[Exercise data — start]

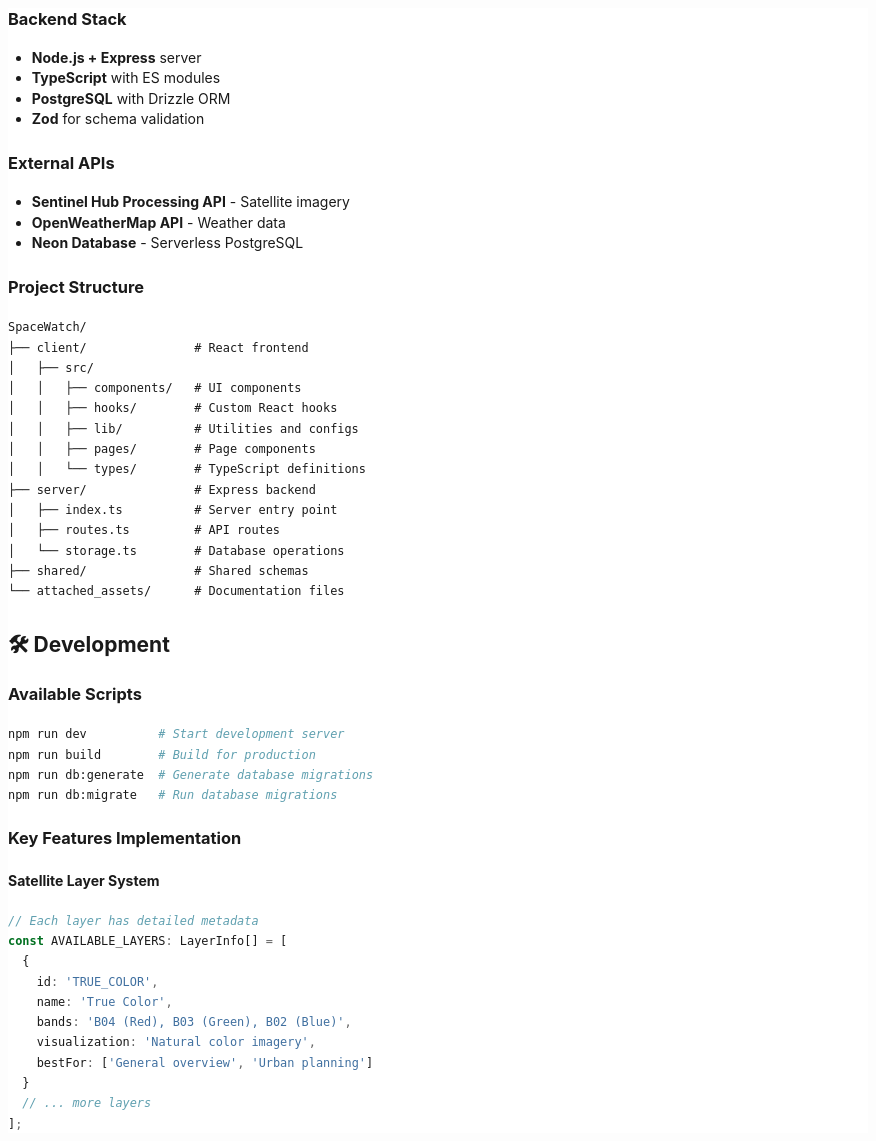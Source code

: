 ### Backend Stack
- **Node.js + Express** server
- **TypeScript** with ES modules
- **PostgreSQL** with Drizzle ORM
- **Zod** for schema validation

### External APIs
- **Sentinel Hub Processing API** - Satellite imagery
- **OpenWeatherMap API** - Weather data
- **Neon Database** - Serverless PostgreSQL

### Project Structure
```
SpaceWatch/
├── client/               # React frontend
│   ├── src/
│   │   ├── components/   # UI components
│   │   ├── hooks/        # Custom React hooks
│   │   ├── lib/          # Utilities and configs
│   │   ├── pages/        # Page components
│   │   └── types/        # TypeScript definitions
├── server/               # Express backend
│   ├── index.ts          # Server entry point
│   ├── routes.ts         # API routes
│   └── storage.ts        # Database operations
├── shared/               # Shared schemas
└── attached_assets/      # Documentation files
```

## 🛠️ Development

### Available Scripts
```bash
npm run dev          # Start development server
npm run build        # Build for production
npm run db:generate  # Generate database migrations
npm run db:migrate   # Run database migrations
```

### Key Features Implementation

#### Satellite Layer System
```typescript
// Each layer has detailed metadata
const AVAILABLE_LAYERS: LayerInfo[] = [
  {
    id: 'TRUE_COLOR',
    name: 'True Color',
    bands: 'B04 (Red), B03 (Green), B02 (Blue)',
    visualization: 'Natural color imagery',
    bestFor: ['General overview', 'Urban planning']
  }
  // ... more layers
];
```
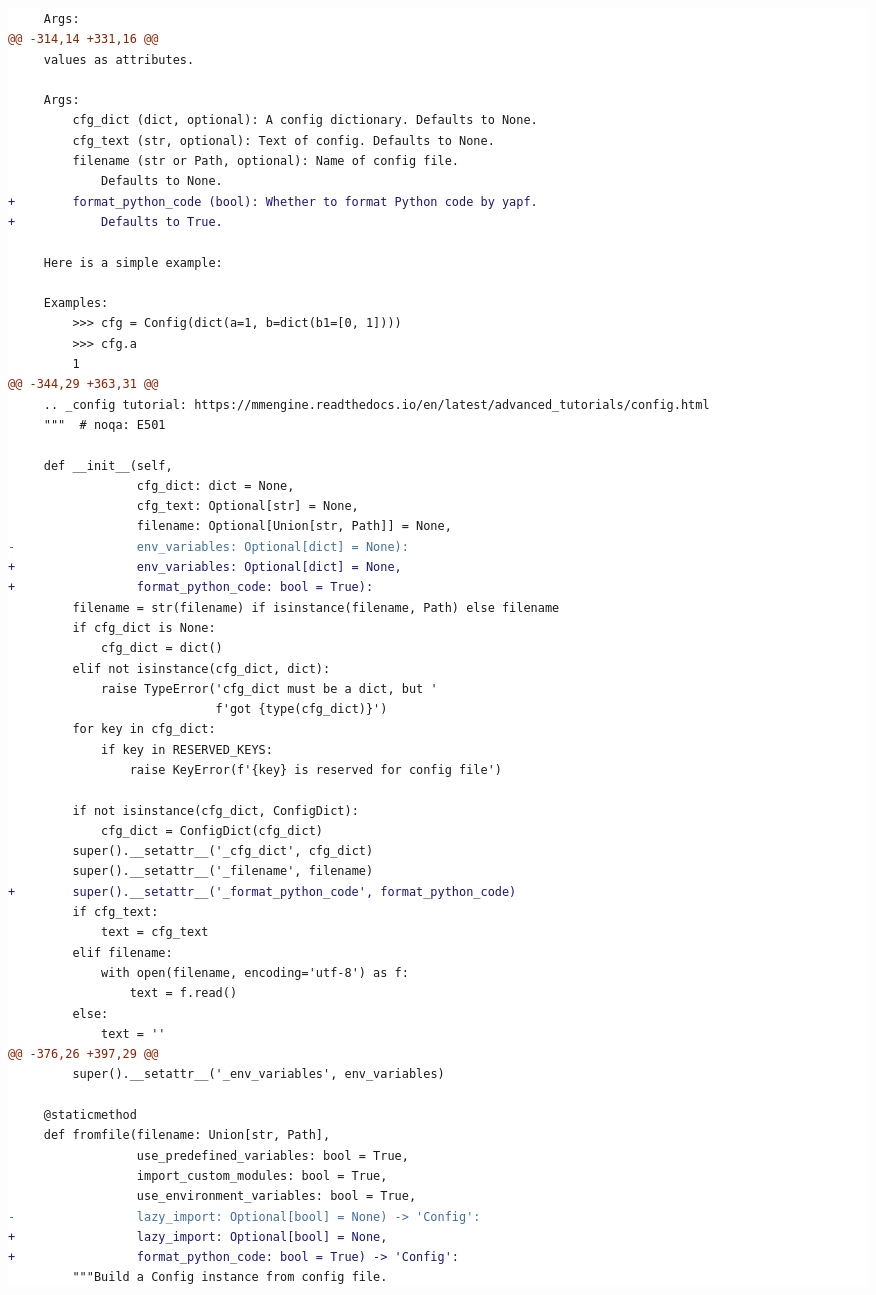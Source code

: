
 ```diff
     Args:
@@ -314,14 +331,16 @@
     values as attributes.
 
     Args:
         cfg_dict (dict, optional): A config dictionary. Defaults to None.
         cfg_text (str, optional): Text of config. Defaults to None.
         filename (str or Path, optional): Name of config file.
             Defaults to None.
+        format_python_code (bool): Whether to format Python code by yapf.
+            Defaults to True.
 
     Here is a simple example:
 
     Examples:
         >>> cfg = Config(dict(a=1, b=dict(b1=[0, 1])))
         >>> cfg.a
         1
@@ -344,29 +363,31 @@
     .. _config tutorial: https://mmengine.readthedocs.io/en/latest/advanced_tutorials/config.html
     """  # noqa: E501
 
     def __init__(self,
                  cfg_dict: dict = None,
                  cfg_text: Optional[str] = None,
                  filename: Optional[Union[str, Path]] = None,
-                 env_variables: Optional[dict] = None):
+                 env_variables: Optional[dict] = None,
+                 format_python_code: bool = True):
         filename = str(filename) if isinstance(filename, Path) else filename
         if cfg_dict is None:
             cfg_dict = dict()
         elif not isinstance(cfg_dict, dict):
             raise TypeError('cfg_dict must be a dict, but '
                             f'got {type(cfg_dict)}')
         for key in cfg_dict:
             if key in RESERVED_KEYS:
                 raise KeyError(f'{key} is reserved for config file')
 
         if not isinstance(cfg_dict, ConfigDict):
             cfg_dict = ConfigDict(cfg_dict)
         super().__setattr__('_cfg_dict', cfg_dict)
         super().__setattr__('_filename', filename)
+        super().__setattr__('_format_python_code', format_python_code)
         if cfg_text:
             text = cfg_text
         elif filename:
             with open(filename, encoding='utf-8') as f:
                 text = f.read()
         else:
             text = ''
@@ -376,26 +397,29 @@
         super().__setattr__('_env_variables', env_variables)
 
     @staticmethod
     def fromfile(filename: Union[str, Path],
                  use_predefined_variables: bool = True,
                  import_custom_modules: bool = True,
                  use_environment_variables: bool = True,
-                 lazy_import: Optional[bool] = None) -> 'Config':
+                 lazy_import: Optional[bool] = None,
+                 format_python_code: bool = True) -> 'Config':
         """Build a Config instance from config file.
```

[Exercise data — finish]
[Exercise data — start]

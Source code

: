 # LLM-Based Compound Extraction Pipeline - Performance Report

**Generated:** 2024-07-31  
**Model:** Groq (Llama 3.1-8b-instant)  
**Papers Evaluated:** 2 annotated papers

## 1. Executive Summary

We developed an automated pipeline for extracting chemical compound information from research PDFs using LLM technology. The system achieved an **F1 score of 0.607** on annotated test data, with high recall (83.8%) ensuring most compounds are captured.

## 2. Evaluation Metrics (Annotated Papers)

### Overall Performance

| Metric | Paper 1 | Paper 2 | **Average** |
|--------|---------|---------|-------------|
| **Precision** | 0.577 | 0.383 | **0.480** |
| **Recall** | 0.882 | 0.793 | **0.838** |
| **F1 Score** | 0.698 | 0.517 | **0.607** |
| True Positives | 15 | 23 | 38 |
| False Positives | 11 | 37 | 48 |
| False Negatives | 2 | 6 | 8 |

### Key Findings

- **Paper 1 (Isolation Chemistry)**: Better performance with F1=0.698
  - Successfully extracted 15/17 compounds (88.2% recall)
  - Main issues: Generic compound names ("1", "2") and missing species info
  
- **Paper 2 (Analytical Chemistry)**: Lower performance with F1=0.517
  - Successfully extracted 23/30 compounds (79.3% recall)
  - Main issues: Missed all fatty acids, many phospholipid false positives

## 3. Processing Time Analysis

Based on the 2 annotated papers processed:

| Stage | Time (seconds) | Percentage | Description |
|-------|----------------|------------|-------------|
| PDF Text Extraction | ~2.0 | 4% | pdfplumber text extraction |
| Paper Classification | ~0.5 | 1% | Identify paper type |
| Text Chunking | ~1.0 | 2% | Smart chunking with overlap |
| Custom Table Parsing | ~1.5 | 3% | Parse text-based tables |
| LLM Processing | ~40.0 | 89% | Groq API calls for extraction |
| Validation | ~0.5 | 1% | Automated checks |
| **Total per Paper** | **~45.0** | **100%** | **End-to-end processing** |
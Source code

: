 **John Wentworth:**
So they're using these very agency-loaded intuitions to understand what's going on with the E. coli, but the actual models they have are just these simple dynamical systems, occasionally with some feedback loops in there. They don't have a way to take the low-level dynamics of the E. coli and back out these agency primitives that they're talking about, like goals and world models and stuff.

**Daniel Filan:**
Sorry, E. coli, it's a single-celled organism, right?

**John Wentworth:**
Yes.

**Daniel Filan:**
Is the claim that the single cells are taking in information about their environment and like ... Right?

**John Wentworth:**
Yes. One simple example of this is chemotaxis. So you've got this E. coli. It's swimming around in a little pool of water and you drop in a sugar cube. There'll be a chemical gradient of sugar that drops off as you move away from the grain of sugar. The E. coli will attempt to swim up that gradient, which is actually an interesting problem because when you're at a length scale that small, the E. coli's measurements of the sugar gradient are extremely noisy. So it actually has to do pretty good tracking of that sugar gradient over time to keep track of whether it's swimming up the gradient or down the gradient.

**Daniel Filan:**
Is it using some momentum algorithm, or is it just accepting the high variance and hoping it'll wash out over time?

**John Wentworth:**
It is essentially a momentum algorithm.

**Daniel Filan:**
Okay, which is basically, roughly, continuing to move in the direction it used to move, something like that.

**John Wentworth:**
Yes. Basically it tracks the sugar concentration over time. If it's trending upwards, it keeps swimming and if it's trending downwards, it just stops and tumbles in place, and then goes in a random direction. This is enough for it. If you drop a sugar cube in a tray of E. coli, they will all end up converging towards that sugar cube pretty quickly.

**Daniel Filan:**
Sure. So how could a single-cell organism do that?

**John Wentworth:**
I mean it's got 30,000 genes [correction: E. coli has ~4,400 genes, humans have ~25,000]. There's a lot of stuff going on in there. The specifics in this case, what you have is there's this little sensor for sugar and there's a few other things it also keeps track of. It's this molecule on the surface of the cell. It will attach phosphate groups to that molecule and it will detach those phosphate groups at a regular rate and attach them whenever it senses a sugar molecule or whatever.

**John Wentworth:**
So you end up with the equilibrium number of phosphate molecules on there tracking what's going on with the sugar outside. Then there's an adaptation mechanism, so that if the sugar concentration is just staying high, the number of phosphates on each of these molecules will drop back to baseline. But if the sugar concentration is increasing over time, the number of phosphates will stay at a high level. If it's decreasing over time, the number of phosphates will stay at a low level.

[Exercise data — finish]

Task statement - Take the entries above and copy out all lines with the string "Build".

Written reply -
npm run build        # Build for production
         """Build a Config instance from config file.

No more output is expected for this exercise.